Erm .. I'm all growed up thank you very much, and I really don't have any problems with people choosing a diesel, it's their choice and good luck to them. What I do object to is this inverse snobbery exhibited by many TT diesel drivers, where they assert their diesel is as quick as a TTS or TTRS, and they made the better choice - in many cases while fitting TTS or TTRS Body kits of course.

I really don't give a toss what people choose to drive, but I don't see any reason not to challenge the plainly ludicrous assertions of Pale Rider.


----------



## Nyxx (May 1, 2012)

I find it funny these TDI v petrol.

My son has a TDI and he does around 500 miles a week 90% on A roads or motorways. IMO his TDI is perfect for him, he drives a S-Line with load of extras and sticks his cruise control on a lot. 60-65 mph around 58 mpg, 70+ mpg= 50-52 mpg. 
Is it as fast as mine, no, does it sound great,no, does it look just as good, yes, does it do amazing mpg, yes. Perfect for him and so is my petrol for my needs.

Nothing wrong with TDI and nothing wrong with petrol. Why is it so hard for some to see and if Audi say 42% of sales of TT are diesel then I sure can see why they make them. No point in them just making RS's as there are only 900 in the UK. The TT would not last long with 900 sales.
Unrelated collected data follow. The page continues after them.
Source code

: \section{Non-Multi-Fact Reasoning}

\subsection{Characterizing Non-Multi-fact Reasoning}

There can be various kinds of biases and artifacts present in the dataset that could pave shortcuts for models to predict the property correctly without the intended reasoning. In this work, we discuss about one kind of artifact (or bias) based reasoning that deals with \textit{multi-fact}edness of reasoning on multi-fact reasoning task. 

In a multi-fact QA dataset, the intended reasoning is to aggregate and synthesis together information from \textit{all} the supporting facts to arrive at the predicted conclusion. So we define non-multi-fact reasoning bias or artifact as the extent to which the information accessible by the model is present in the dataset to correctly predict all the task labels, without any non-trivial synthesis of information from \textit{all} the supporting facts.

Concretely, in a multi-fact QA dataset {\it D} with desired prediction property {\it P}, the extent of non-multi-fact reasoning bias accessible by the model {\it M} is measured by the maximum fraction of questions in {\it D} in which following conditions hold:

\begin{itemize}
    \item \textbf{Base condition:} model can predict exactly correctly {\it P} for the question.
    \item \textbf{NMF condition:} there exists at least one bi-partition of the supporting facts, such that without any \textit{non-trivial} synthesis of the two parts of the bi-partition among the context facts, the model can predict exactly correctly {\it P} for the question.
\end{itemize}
Any chance we could all get along no matter what model we drive? Don't we all drive a TT, each to there own flavour.

Don't even read SuperRS's posts unless you have a TTS chipped or a RS.


----------



## igotone (Mar 10, 2010)

Nyxx said:


> I find it funny these TDI v petrol.
> 
> My son has a TDI and he does around 500 miles a week 90% on A roads or motorways. IMO his TDI is perfect for him, he drives a S-Line with load of extras and sticks his cruise control on a lot. 60-65 mph around 58 mpg, 70+ mpg= 50-52 mpg.
> Is it as fast as mine, no, does it sound great,no, does it look just as good, yes, does it do amazing mpg, yes. Perfect for him and so is my petrol for my needs.
> ...


Couldn't agree more with that actually.


----------



## moro anis (May 27, 2010)

I've read all this and enjoyed it but kept fairly quiet. The only thing I'll say is having a TTS I've never noticed this turbo myth either.
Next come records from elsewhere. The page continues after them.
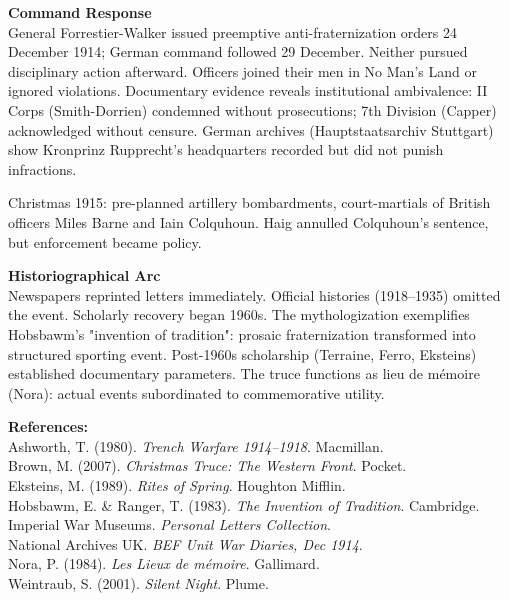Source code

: \begin{technical}
\noindent\textbf{Command Response}\\[0.5em]
General Forrestier-Walker issued preemptive anti-fraternization orders 24 December 1914; German command followed 29 December. Neither pursued disciplinary action afterward. Officers joined their men in No Man's Land or ignored violations. Documentary evidence reveals institutional ambivalence: II Corps (Smith-Dorrien) condemned without prosecutions; 7th Division (Capper) acknowledged without censure. German archives (Hauptstaatsarchiv Stuttgart) show Kronprinz Rupprecht's headquarters recorded but did not punish infractions.

Christmas 1915: pre-planned artillery bombardments, court-martials of British officers Miles Barne and Iain Colquhoun. Haig annulled Colquhoun's sentence, but enforcement became policy. 

\noindent\textbf{Historiographical Arc}\\[0.5em]
Newspapers reprinted letters immediately. Official histories (1918–1935) omitted the event. Scholarly recovery began 1960s. The mythologization exemplifies Hobsbawm's "invention of tradition": prosaic fraternization transformed into structured sporting event. Post-1960s scholarship (Terraine, Ferro, Eksteins) established documentary parameters. The truce functions as lieu de mémoire (Nora): actual events subordinated to commemorative utility.

\vspace{0.5em}
\noindent\textbf{References:}\\
Ashworth, T. (1980). \textit{Trench Warfare 1914–1918}. Macmillan.\\
Brown, M. (2007). \textit{Christmas Truce: The Western Front}. Pocket.\\
Eksteins, M. (1989). \textit{Rites of Spring}. Houghton Mifflin.\\
Hobsbawm, E. & Ranger, T. (1983). \textit{The Invention of Tradition}. Cambridge.\\
Imperial War Museums. \textit{Personal Letters Collection}.\\
National Archives UK. \textit{BEF Unit War Diaries, Dec 1914}.\\
Nora, P. (1984). \textit{Les Lieux de mémoire}. Gallimard.\\
Weintraub, S. (2001). \textit{Silent Night}. Plume.
\end{technical}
Whether it was a characteristic of earlier models I don't know but mine's f quick in either D, S or M and not much has beaten it unless it either had more grunt, a braver driver and or perhaps better handling - an M3 V8 Competition springs to mind. I've even kept up with different Exiges, ok they may make an initial gap but it only increases slightly if at all.


----------



## BarrieB (Aug 24, 2011)

Let's hope that Audi don't offer an electric or hybrid version at some stage, otherwise the squabbling and puerile comments will take on an added dimension.


----------



## ZephyR2 (Feb 20, 2013)

moro anis said:


> ......... I've even kept up with different Exiges, ok they may make an initial gap but it only increases slightly if at all.


LOL Must have been a diesel :lol:


----------



## wja96 (Mar 4, 2010)

moro anis said:


> I've read all this and enjoyed it but kept fairly quiet.
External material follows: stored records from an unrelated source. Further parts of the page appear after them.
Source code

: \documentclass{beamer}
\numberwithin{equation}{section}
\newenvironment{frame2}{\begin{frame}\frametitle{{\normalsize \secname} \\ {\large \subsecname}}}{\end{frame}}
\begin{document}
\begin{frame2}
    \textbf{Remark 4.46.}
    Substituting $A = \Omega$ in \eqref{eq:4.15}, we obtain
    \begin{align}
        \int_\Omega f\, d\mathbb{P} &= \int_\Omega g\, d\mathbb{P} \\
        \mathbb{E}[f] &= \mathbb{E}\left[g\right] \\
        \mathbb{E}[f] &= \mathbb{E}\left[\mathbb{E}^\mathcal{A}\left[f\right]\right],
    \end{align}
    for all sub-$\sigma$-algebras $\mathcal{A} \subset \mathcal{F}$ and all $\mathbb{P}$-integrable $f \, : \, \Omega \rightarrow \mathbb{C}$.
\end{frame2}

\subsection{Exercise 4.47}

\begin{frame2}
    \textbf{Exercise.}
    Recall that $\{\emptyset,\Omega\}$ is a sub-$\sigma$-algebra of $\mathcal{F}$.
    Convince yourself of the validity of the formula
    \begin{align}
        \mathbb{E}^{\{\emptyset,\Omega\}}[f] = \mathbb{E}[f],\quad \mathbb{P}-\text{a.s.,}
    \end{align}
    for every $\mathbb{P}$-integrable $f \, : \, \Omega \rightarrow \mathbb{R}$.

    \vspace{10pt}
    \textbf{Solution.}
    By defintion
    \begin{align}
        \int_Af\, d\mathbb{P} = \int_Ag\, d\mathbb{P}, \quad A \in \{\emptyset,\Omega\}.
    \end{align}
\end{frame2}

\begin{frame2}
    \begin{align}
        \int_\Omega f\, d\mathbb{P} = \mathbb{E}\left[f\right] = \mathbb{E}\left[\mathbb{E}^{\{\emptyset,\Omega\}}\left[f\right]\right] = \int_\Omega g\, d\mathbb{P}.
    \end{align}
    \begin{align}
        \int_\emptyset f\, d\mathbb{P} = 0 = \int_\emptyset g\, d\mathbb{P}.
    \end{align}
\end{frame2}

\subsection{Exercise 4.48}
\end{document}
Honestly? You enjoy reading people bickering about NOTHING?



moro anis said:


> The only thing I'll say is having a TTS I've never noticed this turbo myth either.
> 
> Whether it was a characteristic of earlier models I don't know but mine's f quick in either D, s or M


Try the manual gearbox car. All the big-turbo 2.0l VAG petrol engines (Golf R, Cupra R, S3) have fairly epic turbo lag. The answer (obviously) is to drive it properly and drop it down 1 or 2 gears before accelerating. If you're lazy (which let's face it, most folks are) and you don't drop a gear then you can find yourself waiting a moment or two before the turbo spools up and you get thrown forward by the big oomph. I quite liked it actually.

The S-tronic obviously doesn't have that problem because it downshifts appropriately for you.


----------



## Pale Rider (Nov 15, 2011)

igotone said:


> Pale Rider said:
> 
> 
> > The only place that you'll open up a "huge gap" from a Tdi is on the motorway - say, after an enforced limit. The trouble is that this "huge gap" is mainly down to the fact that you got on the throttle first - it often fools "knobheads" into thinking their car is faster than it is.
> ...


Imagine you have two cars - one following the other, say, 20 feet behind at 10mph. They both have identical acceleration characteristics and they both hit the throttle at the same time. They carry on accelerating until they reach 70mph. At this point the trailing car is now 140 feet behind. Elementary Newtonian physics.


----------



## Pale Rider (Nov 15, 2011)

igotone said:


> Erm .. I'm all growed up thank you very much, and I really don't have any problems with people choosing a diesel, it's their choice and good luck to them. What I do object to is this inverse snobbery exhibited by many TT diesel drivers, where they assert their diesel is as quick as a TTS or TTRS, and they made the better choice - in many cases while fitting TTS or TTRS Body kits of course.
> 
> I really don't give a toss what people choose to drive, but I don't see any reason not to challenge the plainly ludicrous assertions of Pale Rider.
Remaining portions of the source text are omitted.